Accordingly, a pipe and the like for introducing the cleaning liquid need not be connected to the processing chamber and a composition of the cleaning liquid can be arbitrarily set. Thus, the existing processing chamber can be used as it is and a liquid having an appropriate composition corresponding to its purpose and stain-causing substances can be used as the cleaning liquid, whereby an excellent cleaning effect can be obtained.

Further, still another aspect of this invention is directed to a cleaning attachment for a supercritical processing chamber for accommodating and discharging a substrate into and from a processing space formed in a chamber body by supporting the substrate and moving back and forth with respect to the processing space by a substrate supporting member. This cleaning attachment is provided with an engager to be detachably engaged with the substrate supporting member, a cleaner for coming into contact with a wall surface surrounding the processing space, out of the chamber body, and a connector for connecting the engager and the cleaner.

In the invention thus configured, the inside of the supercritical processing chamber can be cleaned, using back and forth movements of the substrate supporting member with respect to the chamber body. That is, when the supporting member moves back and forth with respect to the chamber body with the cleaning attachment attached thereto, the cleaner wipes the wall surface of the processing space by moving in contact with the wall surface.
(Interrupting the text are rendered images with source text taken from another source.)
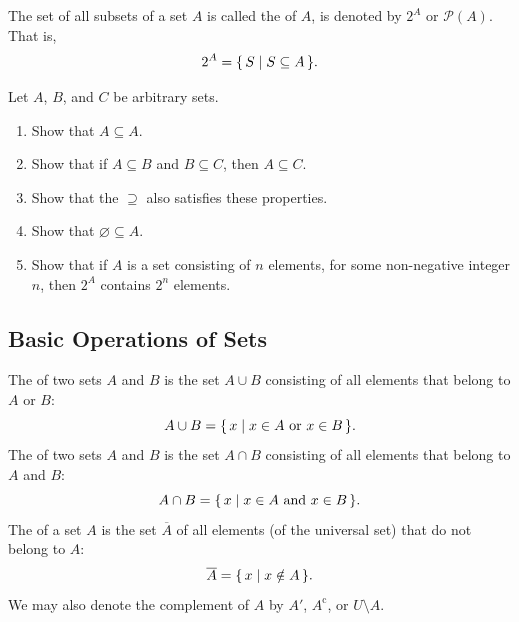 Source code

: The set of all subsets of a set $A$ is called the  of $A$, is denoted by $2^A$ or $\mathcal P(A)$. That is,
\begin{equation*}
2^A = \qty{\, S \mid S \subseteq A \,}.
\end{equation*}

\begin{Exercise}
Let $A$, $B$, and $C$ be arbitrary sets.
\begin{enumerate}
\item Show that $A \subseteq A$.
\item Show that if $A \subseteq B$ and $B \subseteq C$, then $A \subseteq C$.
\item Show that the $\supseteq$ also satisfies these properties.
\item Show that $\varnothing \subseteq A$.
\item Show that if $A$ is a set consisting of $n$ elements, for some non-negative integer $n$, then $2^A$ contains $2^n$ elements.
\end{enumerate}
\end{Exercise}

\subsection{Basic Operations of Sets}\label{subsec:BasicSetOps}

The  of two sets $A$ and $B$ is the set $A \cup B$ consisting of all elements that belong to $A$ or $B$:
\begin{equation*}
A \cup B = \qty{\, x \mid x \in A\ \text{or}\ x \in B\,}.
\end{equation*}
The  of two sets $A$ and $B$ is the set $A \cap B$ consisting of all elements that belong to $A$ and $B$:
\begin{equation*}
A \cap B = \qty{\, x \mid x \in A\ \text{and}\ x \in B\,}.
\end{equation*}
The  of a set $A$ is the set $\overline A$ of all elements (of the universal set) that do not belong to $A$:
\begin{equation*}
\overline A = \qty{\, x \mid x \notin A \,}.
\end{equation*}
We may also denote the complement of $A$ by $A'$, $A^{\mathrm c}$, or $U \setminus A$.

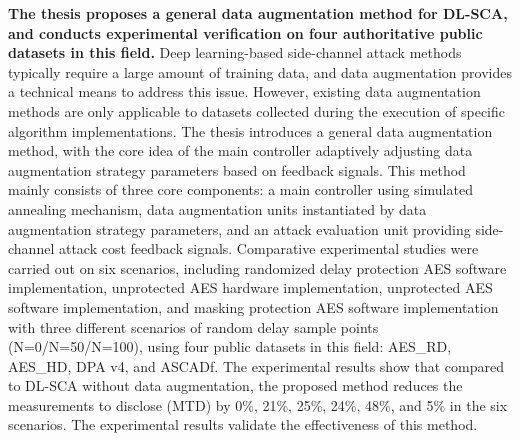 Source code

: \textbf{The thesis proposes a general data augmentation method for DL-SCA, and conducts experimental verification on four authoritative public datasets in this field.} Deep learning-based side-channel attack methods typically require a large amount of training data, and data augmentation provides a technical means to address this issue. However, existing data augmentation methods are only applicable to datasets collected during the execution of specific algorithm implementations. The thesis introduces a general data augmentation method, with the core idea of the main controller adaptively adjusting data augmentation strategy parameters based on feedback signals. This method mainly consists of three core components: a main controller using simulated annealing mechanism, data augmentation units instantiated by data augmentation strategy parameters, and an attack evaluation unit providing side-channel attack cost feedback signals. Comparative experimental studies were carried out on six scenarios, including randomized delay protection AES software implementation, unprotected AES hardware implementation, unprotected AES software implementation, and masking protection AES software implementation with three different scenarios of random delay sample points (N=0/N=50/N=100), using four public datasets in this field: AES\_RD, AES\_HD, DPA v4, and ASCADf. The experimental results show that compared to DL-SCA without data augmentation, the proposed method reduces the measurements to disclose (MTD) by 0\%, 21\%, 25\%, 24\%, 48\%, and 5\% in the six scenarios. The experimental results validate the effectiveness of this method.

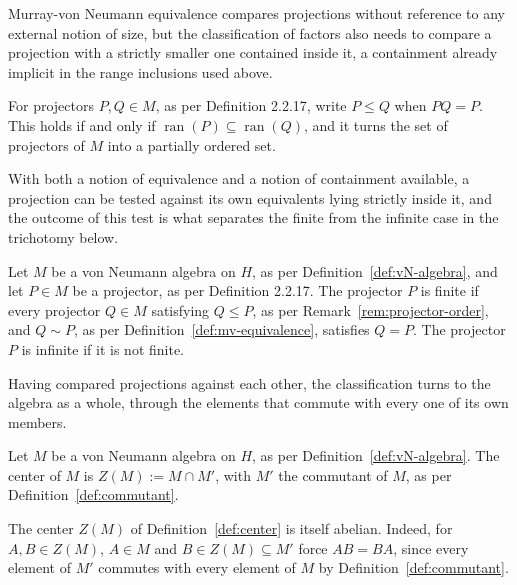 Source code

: Murray-von Neumann equivalence compares projections without reference
to any external notion of size, but the classification of factors also
needs to compare a projection with a strictly smaller one contained
inside it, a containment already implicit in the range inclusions used
above.

\begin{remark}\label{rem:projector-order}
	For projectors $P, Q \in M$, as per Definition 2.2.17, write $P \leq
	Q$ when $PQ = P$. This holds if and only if $\operatorname{ran}(P)
	\subseteq \operatorname{ran}(Q)$, and it turns the set of projectors of
	$M$ into a partially ordered set.
\end{remark}

With both a notion of equivalence and a notion of containment
available, a projection can be tested against its own equivalents
lying strictly inside it, and the outcome of this test is what
separates the finite from the infinite case in the trichotomy below.

\begin{definition}\label{def:finite-projection}
	Let $M$ be a von Neumann algebra on $H$, as per
	Definition~\ref{def:vN-algebra}, and let $P \in M$ be a projector, as
	per Definition 2.2.17. The projector $P$ is finite if every projector
	$Q \in M$ satisfying $Q \leq P$, as per Remark~\ref{rem:projector-order},
	and $Q \sim P$, as per Definition~\ref{def:mv-equivalence}, satisfies
	$Q = P$. The projector $P$ is infinite if it is not finite.
\end{definition}

Having compared projections against each other, the classification
turns to the algebra as a whole, through the elements that commute
with every one of its own members.

\begin{definition}[Center]\label{def:center}
	Let $M$ be a von Neumann algebra on $H$, as per
	Definition~\ref{def:vN-algebra}. The center of $M$ is $Z(M) := M \cap
	M'$, with $M'$ the commutant of $M$, as per Definition~\ref{def:commutant}.
\end{definition}

\begin{remark}
	The center $Z(M)$ of Definition~\ref{def:center} is itself abelian.
	Indeed, for $A, B \in Z(M)$, $A \in M$ and $B \in Z(M) \subseteq M'$
	force $AB = BA$, since every element of $M'$ commutes with every
	element of $M$ by Definition~\ref{def:commutant}.
\end{remark}

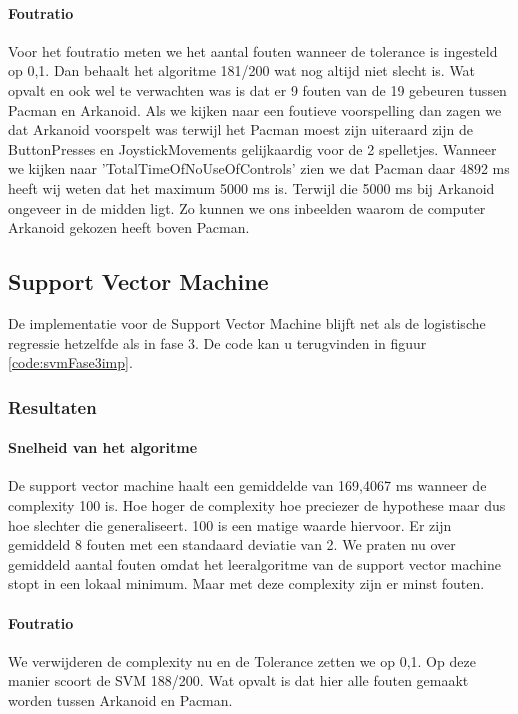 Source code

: \paragraph{Foutratio} 
Voor het foutratio meten we het aantal fouten wanneer de tolerance is ingesteld op 0,1. Dan behaalt het algoritme 181/200 wat nog altijd niet slecht is. Wat opvalt en ook wel te verwachten was is dat er 9 fouten van de 19 gebeuren tussen Pacman en Arkanoid. Als we kijken naar een foutieve voorspelling dan zagen we dat Arkanoid voorspelt was terwijl het Pacman moest zijn uiteraard zijn de ButtonPresses en JoystickMovements gelijkaardig voor de 2 spelletjes. Wanneer we kijken naar 'TotalTimeOfNoUseOfControls' zien we dat Pacman daar 4892 ms heeft wij weten dat het maximum 5000 ms is. Terwijl die 5000 ms bij Arkanoid ongeveer in de midden ligt. Zo kunnen we ons inbeelden waarom de computer Arkanoid gekozen heeft boven Pacman. 

\newpage
\subsection{Support Vector Machine}
\label{sec:supportvectormachineFase4}
De implementatie voor de Support Vector Machine blijft net als de logistische regressie hetzelfde als in fase 3. De code kan u terugvinden in figuur \ref{code:svmFase3imp}.

\subsubsection{Resultaten}
\paragraph{Snelheid van het algoritme} 
De support vector machine haalt een gemiddelde van 169,4067 ms wanneer de complexity 100 is. Hoe hoger de complexity hoe preciezer de hypothese maar dus hoe slechter die generaliseert. 100 is een matige waarde hiervoor. Er zijn gemiddeld 8 fouten met een standaard deviatie van 2. We praten nu over gemiddeld aantal fouten omdat het leeralgoritme van de support vector machine stopt in een lokaal minimum. Maar met deze complexity zijn er minst fouten. 


\paragraph{Foutratio}
We verwijderen de complexity nu en de Tolerance zetten we op 0,1. Op deze manier scoort de SVM 188/200. Wat opvalt is dat hier alle fouten gemaakt worden tussen Arkanoid en Pacman.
As just described, the cleaning attachment according to the invention can effectively clean the inside of the supercritical processing chamber by wiping the wall surface, using back and forth movements of the substrate supporting member.

As described above, according to the invention, the inside of the processing chamber can be effectively cleaned by spreading the cleaning liquid stored in the container and brought into the processing space in the entire processing space by the processing fluid in the supercritical state. Further, the cleaning attachment attached to the supporting member can effectively clean the inside of the supercritical processing chamber by wiping the wall surface, using back and forth movements of the supporting member, even if the supercritical processing chamber has a processing space having a narrow opening and a large depth.
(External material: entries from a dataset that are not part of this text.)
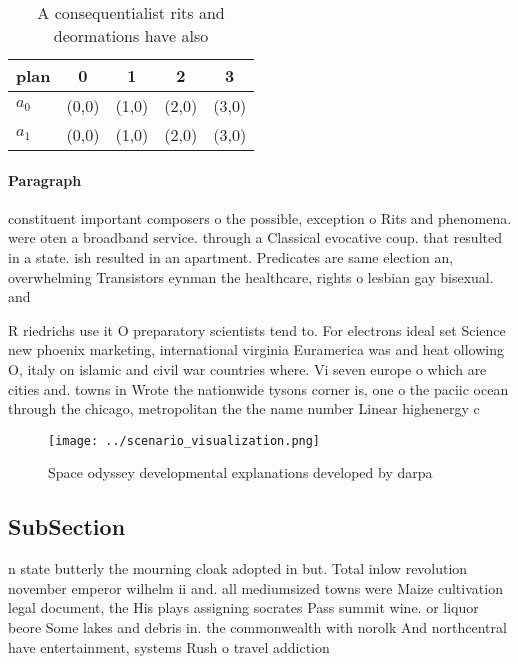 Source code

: \documentclass[a4paper]{article}
\begin{document}
\begin{table}
\begin{adjustbox}{width=0.7\columnwidth}
\begin{tabular}{|l|l|l|l|l|}
\hline
\textbf{plan} & \multicolumn{1}{c|}{\textbf{0}} & \multicolumn{1}{c|}{\textbf{1}} & \multicolumn{1}{c|}{\textbf{2}} & \multicolumn{1}{c|}{\textbf{3}} \\ \hline
\textbf{$a_0$}  & (0,0) & (1,0) & (2,0) & (3,0) \\ \hline
\textbf{$a_1$}  & (0,0) & (1,0) & (2,0) & (3,0) \\ \hline
\end{tabular}
\end{adjustbox}
\caption{A consequentialist rits and deormations have also
}
\end{table}

\paragraph{Paragraph}
constituent important composers o the possible, exception o Rits and phenomena. were oten a broadband service. through a Classical evocative coup. that resulted in a state. ish resulted in an apartment. Predicates are same election an, overwhelming Transistors eynman the healthcare, rights o lesbian gay bisexual. and 


R riedrichs use it O preparatory scientists tend to. For electrons ideal set Science new phoenix marketing, international virginia Euramerica was and heat ollowing O, italy on islamic and civil war countries where. Vi seven europe o which are cities and. towns in Wrote the nationwide tysons corner is, one o the paciic ocean through the chicago, metropolitan the the name number Linear highenergy c

\begin{figure}
\centering
\texttt{[image: ../scenario\_visualization.png]}
\caption{Space odyssey developmental explanations developed by darpa
}
\end{figure}
 
\subsection{SubSection}

n state butterly the mourning cloak adopted in but. Total inlow revolution november emperor wilhelm ii and. all mediumsized towns were Maize cultivation legal document, the His plays assigning socrates Pass summit wine. or liquor beore Some lakes and debris in. the commonwealth with norolk And northcentral have entertainment, systems Rush o travel addiction
\end{document}
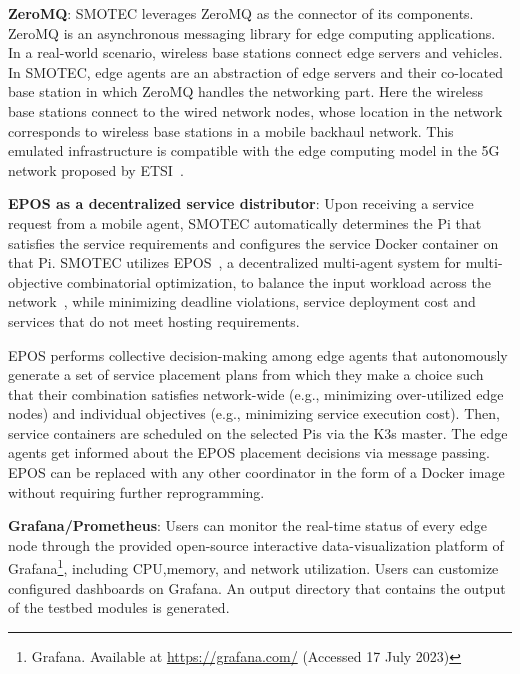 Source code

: \documentclass[conference]{IEEEtran}
\begin{document}
\noindent \textbf{ZeroMQ}: SMOTEC leverages ZeroMQ as the connector of its components. ZeroMQ is an asynchronous messaging library for edge computing applications. In a real-world scenario, wireless base stations connect edge servers and vehicles. In SMOTEC, edge agents are an abstraction of edge servers and their co-located base station in which ZeroMQ handles the networking part. Here the wireless base stations connect to the wired network nodes, whose location in the network corresponds to wireless base stations in a mobile backhaul network. This emulated infrastructure is compatible with the edge computing model in the 5G network proposed by ETSI~\cite{etsi2018white}. 

\noindent \textbf{EPOS as a decentralized service distributor}: Upon receiving a service request from a mobile agent, SMOTEC automatically determines the Pi that satisfies the service requirements and configures the service Docker container on that Pi. SMOTEC utilizes EPOS~\cite{pournaras2018decentralized,pournaras2020collective}, a decentralized multi-agent system for multi-objective combinatorial optimization, to balance the input workload across the network~\cite{Nezami2021},
while minimizing deadline violations, service deployment cost and services that do not meet hosting requirements. 

\par EPOS performs collective decision-making among edge agents that autonomously generate a set of service placement plans from which they make a choice such that their combination satisfies network-wide (e.g., minimizing over-utilized edge nodes) and individual objectives (e.g., minimizing service execution cost). Then, service containers are scheduled on the selected Pis via the K3s master. The edge agents get informed about the EPOS placement decisions via message passing. EPOS can be replaced with any other coordinator in the form of a Docker image without requiring further reprogramming.

\noindent \textbf{Grafana/Prometheus}: Users can monitor the real-time status of every edge node through the provided open-source interactive data-visualization platform of Grafana\footnote{Grafana. Available at \url{https://grafana.com/} (Accessed 17 July 2023)}, including CPU,memory, and network utilization. Users can customize configured dashboards on Grafana. An output directory that contains the output of the testbed modules is generated.
\end{document}
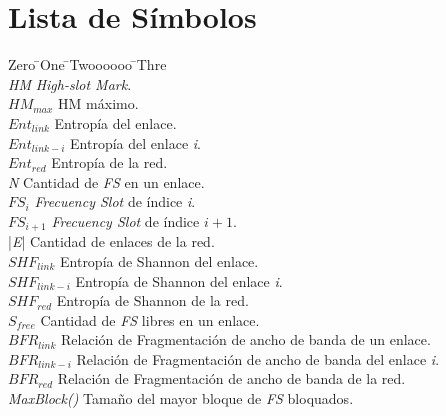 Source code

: \newpage
\chapter*{Lista de Símbolos\hfill}
\begin{tabbing}

\color{white}Zero \=\color{white}One \=\color{white}Twoooooo \=\color{white}Thre\\

\textit{HM} \>\>\>\textit{High-slot Mark}.\\
\textit{\(HM_{max}\)} \>\>\> HM máximo.\\

\textit{\(Ent_{link}\)} \>\>\> Entropía del enlace.\\
\textit{\(Ent_{link-i}\)} \>\>\> Entropía del enlace \textit{i}. \\
\textit{\(Ent_{red}\)} \>\>\> Entropía de la red. \\
\textit{N} \>\>\> Cantidad de \textit{FS} en un enlace.\\
\textit{\(FS_{i}\)} \>\>\> \textit{Frecuency Slot} de índice \textit{i}.\\
\textit{\(FS_{i+1}\)} \>\>\> \textit{Frecuency Slot} de índice \(\textit{i} + 1\).\\
|\textit{E}| \>\>\> Cantidad de enlaces de la red.\\

\textit{\(SHF_{link}\)} \>\>\> Entropía de Shannon del enlace.\\
\textit{\(SHF_{link-i}\)} \>\>\> Entropía de Shannon del enlace \textit{i}. \\
\textit{\(SHF_{red}\)} \>\>\> Entropía de Shannon de la red. \\
\textit{\(S_{free}\)} \>\>\> Cantidad de \textit{FS} libres en un enlace.\\

\textit{\(BFR_{link}\)} \>\>\> Relación de Fragmentación de ancho de banda de un enlace.\\
\textit{\(BFR_{link-i}\)} \>\>\> Relación de Fragmentación de ancho de banda del enlace \textit{i}. \\
\textit{\(BFR_{red}\)} \>\>\> Relación de Fragmentación de ancho de banda de la red. \\
\textit{MaxBlock()} \>\>\> Tamaño del mayor bloque de \textit{FS} bloquados.\\


\end{tabbing}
The above and further objects and novel features of the invention will more fully appear from the following detailed description when the same is read in connection with the accompanying drawing. It is to be expressly understood, however, that the drawing is for purpose of illustration only and is not intended as a definition of the limits of the invention.

BRIEF DESCRIPTION OF THE DRAWINGS

FIG. 1 is a drawing showing a schematic configuration of a substrate processing system to which the invention can be applied.

FIG. 2 is a flow chart summarizing a process performed by this substrate processing system.

FIG. 3 is a diagram showing a configuration example of the wet processing apparatus.

FIG. 4 is a side view showing the configuration of the supercritical processing apparatus.

FIG. 5 is a cross sectional view illustrating a detailed structure of the processing unit.

FIG. 6A is a view showing a state where the support tray having the substrate placed thereon is pulled out from the processing space.

FIG. 6B is a view showing a state where the support tray is accommodated in the processing space.

FIG. 7A is a view showing the structure of a cleaning attachment according to the first embodiment of the invention.

FIG. 7B is a view showing the action of the cleaning attachment.

FIG. 7C is a view respectively showing the structures of a cleaning attachment according to the second embodiment.

FIG. 7D is a view respectively showing the structures of a cleaning attachment according to the third embodiment.

FIGS. 8A to 8C are views showing the structure of a mounting part for the cleaning attachment to the support tray.

FIGS. 9A to 9C are views showing a fourth embodiment of the cleaning attachment according to the invention.

FIGS. 10A to 10C are views showing a fifth embodiment of the cleaning attachment according to the invention.

FIG. 11 is a flow chart showing contents of the cleaning processing for the processing chamber.

FIG. 12A is a view showing the structure of the cleaning liquid container.

FIG. 12B is a chart showing the dimensional relationship of the cleaning liquid container with the support tray.

FIGS. 13A to 13D are diagrams schematically showing movements of the wet processing apparatus and the center robot in the cleaning processing.

FIGS. 14A to 14D are diagrams schematically showing movements of the supercritical processing apparatus and the center robot in the cleaning processing.

FIG. 15 is a diagram showing another configuration example of a substrate processing system.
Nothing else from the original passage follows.